Bir yandan, alanımıza ilişkin kapsamlı teknik hazırlıklar yanısıra, Genel Pratisyen Enstitüsü, işçi sağlığı, mesleki kredilendirme, başta Yeterlilik Kurulları gibi konular olmak üzere Uzmanlık Dernekleri Koordinasyon Kurulu, çeşitli fakülteler ile birlikte başlatılan akreditasyon gibi çalışmaları daha da yoğunlaştırırken, öte yandan hekimlik ve sağlık ortamına ilişkin tüm ilgililer ile etkin müzakereler önem arzetmektedir. Bunlarla beraber böyle bir olağanüstü döneme denk düşecek sonuç alıcı olağanüstü bir mücadele programının geliştirilmesi hayati öneme sahiptir. Bu çabalarımızın hedefleri son derece nettir:
– Bugünün sorumlusu olan son yirmi küsur yıldır uygulana gelen politikaların devamı anlamındaki yasal düzenleme girişimlerinin durdurulması,
– Genel bütçeden Sağlık Bakanlığı’na ayrılan payın %10’a çıkarılması,
– Sağlık çalışanlarının emeklerinin karşılığını alması,
– Özlük haklarımız, iş güvencemiz ve halkın eşit, ulaşılabilir, ücretsiz sağlık hizmeti için;
Bu çerçevede;
İstanbul davası merkezi ve yerel düzeyde taleplerimizin yaygınlaştırılarak, çoğaltıldığı bir ortama dönüştürülmesi hedeflenecek. 9-10 Ekim 2004 tarihinde İstanbul’da uluslararası katılımlı, yargılanan kurum temsilcilerinin katıldığı, tüm kurumların ve basının çağrılı olduğu “Sağlıkta Neoliberal Dönüşüm ve Sağlık Hakkı İçin Mücadele” başlıklı toplantı gerçekleştirilecek.

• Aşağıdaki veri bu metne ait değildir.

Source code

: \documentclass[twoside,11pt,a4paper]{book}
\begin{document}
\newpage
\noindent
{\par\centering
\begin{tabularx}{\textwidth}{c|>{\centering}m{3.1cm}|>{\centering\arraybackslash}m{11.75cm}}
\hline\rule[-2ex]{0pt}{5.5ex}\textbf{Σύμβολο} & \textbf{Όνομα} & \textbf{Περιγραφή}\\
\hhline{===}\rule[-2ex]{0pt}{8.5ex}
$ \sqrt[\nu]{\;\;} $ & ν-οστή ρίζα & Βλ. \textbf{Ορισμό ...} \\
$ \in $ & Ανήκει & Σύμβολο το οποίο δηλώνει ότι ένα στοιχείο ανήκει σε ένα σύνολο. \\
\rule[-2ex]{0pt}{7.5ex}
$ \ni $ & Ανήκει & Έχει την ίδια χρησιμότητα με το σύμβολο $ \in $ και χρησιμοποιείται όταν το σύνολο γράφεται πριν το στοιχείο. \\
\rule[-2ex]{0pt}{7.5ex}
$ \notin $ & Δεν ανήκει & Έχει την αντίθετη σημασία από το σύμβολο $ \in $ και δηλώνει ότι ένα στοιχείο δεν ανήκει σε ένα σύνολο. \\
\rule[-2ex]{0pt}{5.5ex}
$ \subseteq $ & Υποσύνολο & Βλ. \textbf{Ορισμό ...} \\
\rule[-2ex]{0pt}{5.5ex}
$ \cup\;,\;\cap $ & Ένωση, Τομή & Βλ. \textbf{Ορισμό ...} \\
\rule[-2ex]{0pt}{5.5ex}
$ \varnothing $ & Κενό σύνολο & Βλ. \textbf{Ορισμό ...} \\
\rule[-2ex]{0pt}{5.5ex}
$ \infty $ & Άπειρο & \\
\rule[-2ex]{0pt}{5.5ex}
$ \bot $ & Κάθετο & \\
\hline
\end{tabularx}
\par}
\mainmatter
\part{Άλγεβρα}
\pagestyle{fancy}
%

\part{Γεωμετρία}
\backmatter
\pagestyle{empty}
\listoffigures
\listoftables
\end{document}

Duruşma günü olan 13 Ekim 2004 Çarşamba günü tabip odalarımızın bulunduğu tüm illerdeki sağlık kuruluşlarında yargılanan tüm kurumlarla birlikte “Bu davanın daha güzel bir mesleki ortam, sağlık ortamı arzulayan ve bu doğrultuda çaba içinde olan herkesin- hepimizin davası olduğunu, sağlık hakkı-meslek onurumuz-iş güvencemiz-özlük haklarımız talepleri doğrultusundaki GöREVimizi sonuç alıncaya kadar sürdüreceğimiz”i içeren ortak deklarasyonlar kamuoyu ile paylaşılacak.

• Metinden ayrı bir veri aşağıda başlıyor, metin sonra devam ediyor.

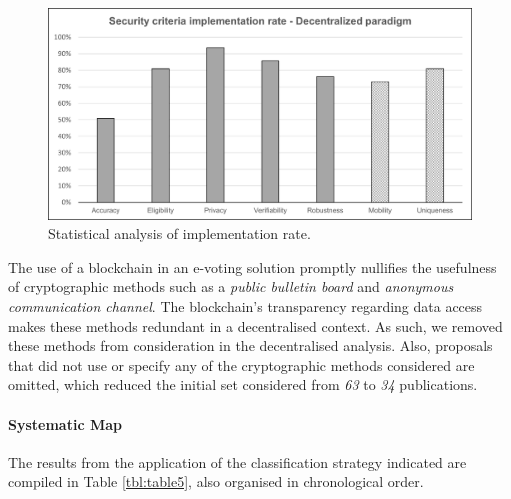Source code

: \documentclass[../access.tex]{subfiles}
\begin{document}
\begin{figure}[ht!]
    \centering
    \includegraphics[width=\columnwidth]{Images/almei5.png}
    \caption{Statistical analysis of implementation rate.}
    \label{fig:implementation-rate-decentralized}
\end{figure}

The use of a blockchain in an e-voting solution promptly nullifies the usefulness of cryptographic methods such as a \textit{public bulletin board} and \textit{anonymous communication channel}. The blockchain's transparency regarding data access makes these methods redundant in a decentralised context. As such, we removed these methods from consideration in the decentralised analysis. Also, proposals that did not use or specify any of the cryptographic methods considered are omitted, which reduced the initial set considered from \textit{63} to \textit{34} publications.

\paragraph{Systematic Map}
The results from the application of the classification strategy indicated are compiled in Table \ref{tbl:table5}, also organised in chronological order.
\end{document}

Eğer 2005 bütçesi IMF’nin belirlediği temel büyüklüklere göre hazırlanırsa,
Bütçenin TBMM’ye iletildiği gün TBMM üyelerine faks, e-mail gönderme etkinliği,
Bu etkinliklerden sonra TBMM Sağlık, Aile, Çalışma ve Sosyal İşler Komisyonu’nda bütçenin görüşüldüğü gün Komisyonun izlenmesi için biçiminin Merkez Konseyi’nce belirleneceği ülke sathında sağlık ortamına denk düşen eylemin gerçekleştirilmesi,
Bu uyarıya karşın bütçenin büyüklüklerinde herhangi bir değişiklik yapılmaz ise, TTB yetkili kurullarının yapacağı değerlendirme ışığında faaliyet programının geliştirilmesi.

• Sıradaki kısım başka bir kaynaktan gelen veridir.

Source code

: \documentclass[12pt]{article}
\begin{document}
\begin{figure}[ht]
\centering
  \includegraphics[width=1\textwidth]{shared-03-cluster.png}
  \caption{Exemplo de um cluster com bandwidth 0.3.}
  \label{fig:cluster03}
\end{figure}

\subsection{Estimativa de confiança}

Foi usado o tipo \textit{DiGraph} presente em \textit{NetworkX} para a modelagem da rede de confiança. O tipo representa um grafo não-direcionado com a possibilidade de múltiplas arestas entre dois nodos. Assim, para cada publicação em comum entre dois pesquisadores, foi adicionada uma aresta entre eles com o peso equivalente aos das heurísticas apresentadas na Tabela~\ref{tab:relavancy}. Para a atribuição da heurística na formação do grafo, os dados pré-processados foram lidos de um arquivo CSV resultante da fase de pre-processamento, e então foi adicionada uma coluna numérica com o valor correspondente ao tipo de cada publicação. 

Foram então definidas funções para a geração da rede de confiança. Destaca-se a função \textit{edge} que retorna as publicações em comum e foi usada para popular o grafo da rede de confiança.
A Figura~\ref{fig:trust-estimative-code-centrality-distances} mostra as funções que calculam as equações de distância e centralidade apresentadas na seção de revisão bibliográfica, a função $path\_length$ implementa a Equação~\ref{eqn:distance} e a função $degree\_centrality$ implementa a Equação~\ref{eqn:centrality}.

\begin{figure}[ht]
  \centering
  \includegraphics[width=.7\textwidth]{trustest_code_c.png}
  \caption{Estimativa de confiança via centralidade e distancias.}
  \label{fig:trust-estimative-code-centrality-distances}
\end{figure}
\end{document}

Ayrıca TBMM’de 2005 bütçesi görüşülürken sendika ve meslek kuruluşlarının sadece kendilerinin değil tüm toplumun geleceğini belirleyen bütçeye ilişkin sürdürecekleri faaliyet programlarına uygun davranılması.
Hekimlik ve sağlık ortamını doğrudan ilgilendiren her türlü olumsuz yasal düzenleme girişimlerine karşı daha önce yürüttüğümüz görev anlayışına uygun yaklaşımlar esas alınacaktır.